In the records below, which lines include "sale"? Copy them.

=== EXERCISE DATA ===

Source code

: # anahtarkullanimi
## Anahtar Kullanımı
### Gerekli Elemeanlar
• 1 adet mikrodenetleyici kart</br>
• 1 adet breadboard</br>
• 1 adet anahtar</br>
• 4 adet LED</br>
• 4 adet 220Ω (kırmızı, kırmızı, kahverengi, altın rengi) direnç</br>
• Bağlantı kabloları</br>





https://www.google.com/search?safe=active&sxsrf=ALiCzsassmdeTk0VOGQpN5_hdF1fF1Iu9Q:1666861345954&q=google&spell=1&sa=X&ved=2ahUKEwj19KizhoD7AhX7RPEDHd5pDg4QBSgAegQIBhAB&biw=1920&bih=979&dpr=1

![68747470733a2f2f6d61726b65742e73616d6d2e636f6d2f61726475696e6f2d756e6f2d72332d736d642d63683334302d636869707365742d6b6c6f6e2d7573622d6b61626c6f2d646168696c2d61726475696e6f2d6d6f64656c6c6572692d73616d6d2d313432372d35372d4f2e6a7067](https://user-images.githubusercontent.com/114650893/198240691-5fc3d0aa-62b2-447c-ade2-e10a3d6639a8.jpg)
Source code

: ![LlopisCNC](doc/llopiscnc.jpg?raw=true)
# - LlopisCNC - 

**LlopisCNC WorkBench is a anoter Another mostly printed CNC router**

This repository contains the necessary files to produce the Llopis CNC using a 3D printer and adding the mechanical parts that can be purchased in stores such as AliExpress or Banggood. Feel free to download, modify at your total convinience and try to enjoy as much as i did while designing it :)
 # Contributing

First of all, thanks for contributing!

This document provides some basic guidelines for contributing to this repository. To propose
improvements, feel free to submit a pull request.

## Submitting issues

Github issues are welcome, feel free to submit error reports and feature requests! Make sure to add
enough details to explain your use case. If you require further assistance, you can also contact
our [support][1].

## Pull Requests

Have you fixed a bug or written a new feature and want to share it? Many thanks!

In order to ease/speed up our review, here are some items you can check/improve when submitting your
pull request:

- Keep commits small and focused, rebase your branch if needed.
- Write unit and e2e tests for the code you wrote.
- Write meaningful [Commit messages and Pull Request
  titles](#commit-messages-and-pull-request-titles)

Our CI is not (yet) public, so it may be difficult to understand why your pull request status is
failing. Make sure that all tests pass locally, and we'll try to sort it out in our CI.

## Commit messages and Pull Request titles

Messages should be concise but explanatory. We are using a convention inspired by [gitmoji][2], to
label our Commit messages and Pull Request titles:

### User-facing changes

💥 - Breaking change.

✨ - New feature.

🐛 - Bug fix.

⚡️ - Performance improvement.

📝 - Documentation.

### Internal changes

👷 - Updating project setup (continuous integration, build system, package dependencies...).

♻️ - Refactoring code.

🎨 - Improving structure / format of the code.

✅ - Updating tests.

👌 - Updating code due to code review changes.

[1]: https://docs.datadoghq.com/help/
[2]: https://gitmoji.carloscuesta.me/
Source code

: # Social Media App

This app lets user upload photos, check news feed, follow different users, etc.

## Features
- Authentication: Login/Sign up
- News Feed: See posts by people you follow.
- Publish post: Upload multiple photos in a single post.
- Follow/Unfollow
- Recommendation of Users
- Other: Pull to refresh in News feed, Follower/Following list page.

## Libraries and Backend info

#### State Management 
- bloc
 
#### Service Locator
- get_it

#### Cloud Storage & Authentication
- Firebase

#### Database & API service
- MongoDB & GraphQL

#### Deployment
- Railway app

===
=== EXERCISE DATA ===

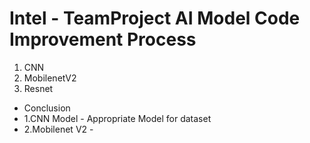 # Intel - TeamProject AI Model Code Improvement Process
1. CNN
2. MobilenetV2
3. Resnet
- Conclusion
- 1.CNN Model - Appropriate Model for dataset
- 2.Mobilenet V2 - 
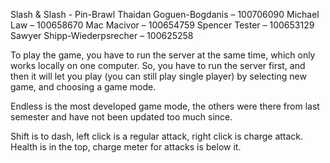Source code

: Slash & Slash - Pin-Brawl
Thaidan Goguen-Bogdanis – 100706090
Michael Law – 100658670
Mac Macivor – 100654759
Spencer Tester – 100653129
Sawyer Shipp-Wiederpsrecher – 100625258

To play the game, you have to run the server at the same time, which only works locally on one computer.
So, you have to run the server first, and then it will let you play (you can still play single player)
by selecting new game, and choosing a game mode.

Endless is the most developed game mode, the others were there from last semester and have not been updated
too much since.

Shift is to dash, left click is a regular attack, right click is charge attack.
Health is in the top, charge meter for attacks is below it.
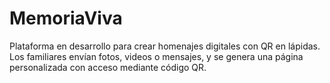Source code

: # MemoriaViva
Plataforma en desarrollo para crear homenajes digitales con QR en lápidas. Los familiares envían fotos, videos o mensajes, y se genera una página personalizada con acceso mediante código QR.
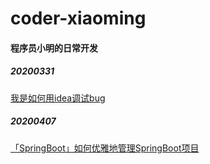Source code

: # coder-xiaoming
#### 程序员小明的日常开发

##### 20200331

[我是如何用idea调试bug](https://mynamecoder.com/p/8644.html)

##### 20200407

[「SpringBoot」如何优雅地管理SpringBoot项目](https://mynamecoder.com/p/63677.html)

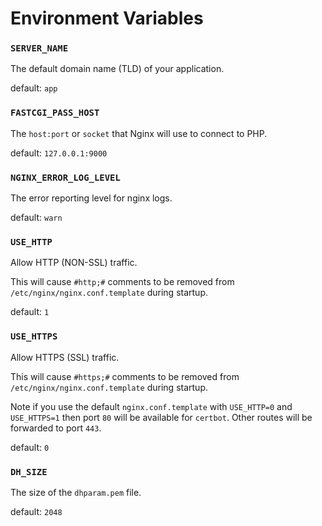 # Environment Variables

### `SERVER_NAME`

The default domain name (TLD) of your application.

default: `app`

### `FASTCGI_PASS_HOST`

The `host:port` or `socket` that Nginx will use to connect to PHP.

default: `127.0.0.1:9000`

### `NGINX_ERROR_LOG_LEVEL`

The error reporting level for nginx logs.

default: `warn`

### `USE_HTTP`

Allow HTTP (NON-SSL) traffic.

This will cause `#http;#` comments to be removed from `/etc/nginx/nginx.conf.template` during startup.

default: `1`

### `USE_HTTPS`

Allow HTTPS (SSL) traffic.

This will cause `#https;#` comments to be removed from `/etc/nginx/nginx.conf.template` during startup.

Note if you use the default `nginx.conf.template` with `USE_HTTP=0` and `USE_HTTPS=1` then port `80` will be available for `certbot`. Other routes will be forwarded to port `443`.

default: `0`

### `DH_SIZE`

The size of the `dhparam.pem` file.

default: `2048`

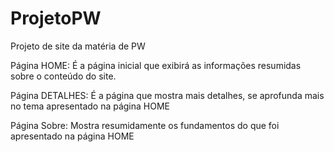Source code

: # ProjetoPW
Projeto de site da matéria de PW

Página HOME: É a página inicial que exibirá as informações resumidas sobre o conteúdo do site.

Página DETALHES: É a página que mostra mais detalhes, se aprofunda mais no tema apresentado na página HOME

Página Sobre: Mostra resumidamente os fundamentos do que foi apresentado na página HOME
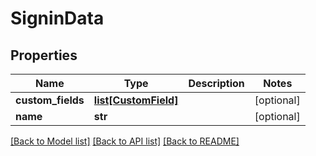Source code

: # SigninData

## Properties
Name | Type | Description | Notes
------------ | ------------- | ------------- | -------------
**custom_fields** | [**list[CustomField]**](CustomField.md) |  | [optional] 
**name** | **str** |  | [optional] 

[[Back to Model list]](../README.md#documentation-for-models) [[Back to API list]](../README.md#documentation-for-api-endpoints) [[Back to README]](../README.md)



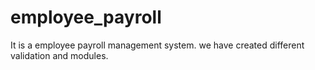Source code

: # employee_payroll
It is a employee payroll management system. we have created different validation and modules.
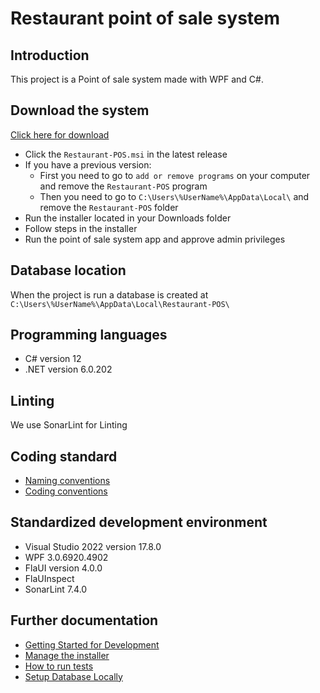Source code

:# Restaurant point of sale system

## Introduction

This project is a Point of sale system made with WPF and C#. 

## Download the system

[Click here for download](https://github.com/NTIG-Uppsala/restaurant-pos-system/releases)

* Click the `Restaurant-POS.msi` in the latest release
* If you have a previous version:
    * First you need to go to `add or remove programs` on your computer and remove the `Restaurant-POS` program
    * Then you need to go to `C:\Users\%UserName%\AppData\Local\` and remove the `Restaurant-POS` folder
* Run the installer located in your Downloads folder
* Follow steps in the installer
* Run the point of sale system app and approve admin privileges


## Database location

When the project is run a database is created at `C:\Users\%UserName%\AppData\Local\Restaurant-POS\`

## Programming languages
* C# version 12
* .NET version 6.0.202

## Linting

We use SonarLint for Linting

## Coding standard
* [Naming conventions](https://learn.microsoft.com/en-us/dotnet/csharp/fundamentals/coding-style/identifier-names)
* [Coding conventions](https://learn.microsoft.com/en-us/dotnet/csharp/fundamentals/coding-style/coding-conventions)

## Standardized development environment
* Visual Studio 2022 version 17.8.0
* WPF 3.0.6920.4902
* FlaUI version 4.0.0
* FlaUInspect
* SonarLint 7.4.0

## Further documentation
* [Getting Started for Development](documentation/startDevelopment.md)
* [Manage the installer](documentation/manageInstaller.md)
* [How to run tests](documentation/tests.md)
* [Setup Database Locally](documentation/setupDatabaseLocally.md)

===
=== EXERCISE DATA ===

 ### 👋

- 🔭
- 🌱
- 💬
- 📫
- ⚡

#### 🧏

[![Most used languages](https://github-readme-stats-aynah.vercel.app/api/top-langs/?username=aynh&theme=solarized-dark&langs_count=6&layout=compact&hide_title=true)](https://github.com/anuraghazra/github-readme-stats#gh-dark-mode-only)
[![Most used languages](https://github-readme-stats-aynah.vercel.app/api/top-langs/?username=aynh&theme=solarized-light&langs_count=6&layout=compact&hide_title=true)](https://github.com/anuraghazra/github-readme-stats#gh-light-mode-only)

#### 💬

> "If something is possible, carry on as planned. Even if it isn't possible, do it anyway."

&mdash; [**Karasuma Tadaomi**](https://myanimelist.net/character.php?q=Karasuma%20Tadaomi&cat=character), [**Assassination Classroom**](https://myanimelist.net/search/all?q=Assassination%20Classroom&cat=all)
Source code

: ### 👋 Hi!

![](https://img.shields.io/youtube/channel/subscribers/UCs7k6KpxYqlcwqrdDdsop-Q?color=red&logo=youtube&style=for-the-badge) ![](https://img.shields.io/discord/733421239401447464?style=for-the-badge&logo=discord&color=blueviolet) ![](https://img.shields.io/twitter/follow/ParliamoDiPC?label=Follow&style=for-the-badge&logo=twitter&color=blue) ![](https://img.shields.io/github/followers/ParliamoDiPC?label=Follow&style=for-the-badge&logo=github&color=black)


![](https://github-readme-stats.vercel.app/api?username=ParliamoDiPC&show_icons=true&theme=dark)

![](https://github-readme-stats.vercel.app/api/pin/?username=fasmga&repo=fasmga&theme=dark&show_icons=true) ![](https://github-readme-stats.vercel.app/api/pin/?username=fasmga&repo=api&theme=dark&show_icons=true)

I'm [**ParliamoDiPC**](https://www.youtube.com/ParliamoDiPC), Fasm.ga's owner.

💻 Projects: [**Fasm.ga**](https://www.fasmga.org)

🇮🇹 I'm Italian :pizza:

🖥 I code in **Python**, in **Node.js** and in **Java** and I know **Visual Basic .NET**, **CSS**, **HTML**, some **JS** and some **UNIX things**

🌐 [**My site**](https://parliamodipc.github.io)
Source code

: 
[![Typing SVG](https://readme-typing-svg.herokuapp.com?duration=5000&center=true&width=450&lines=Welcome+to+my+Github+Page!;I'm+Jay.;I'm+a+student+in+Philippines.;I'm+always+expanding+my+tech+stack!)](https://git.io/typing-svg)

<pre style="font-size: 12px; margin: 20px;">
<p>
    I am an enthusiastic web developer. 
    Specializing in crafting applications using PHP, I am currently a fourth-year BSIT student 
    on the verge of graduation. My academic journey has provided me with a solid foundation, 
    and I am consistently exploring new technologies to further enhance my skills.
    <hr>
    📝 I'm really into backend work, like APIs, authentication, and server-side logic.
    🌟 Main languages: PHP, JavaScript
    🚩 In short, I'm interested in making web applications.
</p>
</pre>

===

RESULT FOR THIS TASK:
:# Restaurant point of sale system
This project is a Point of sale system made with WPF and C#. 
* Run the point of sale system app and approve admin privileges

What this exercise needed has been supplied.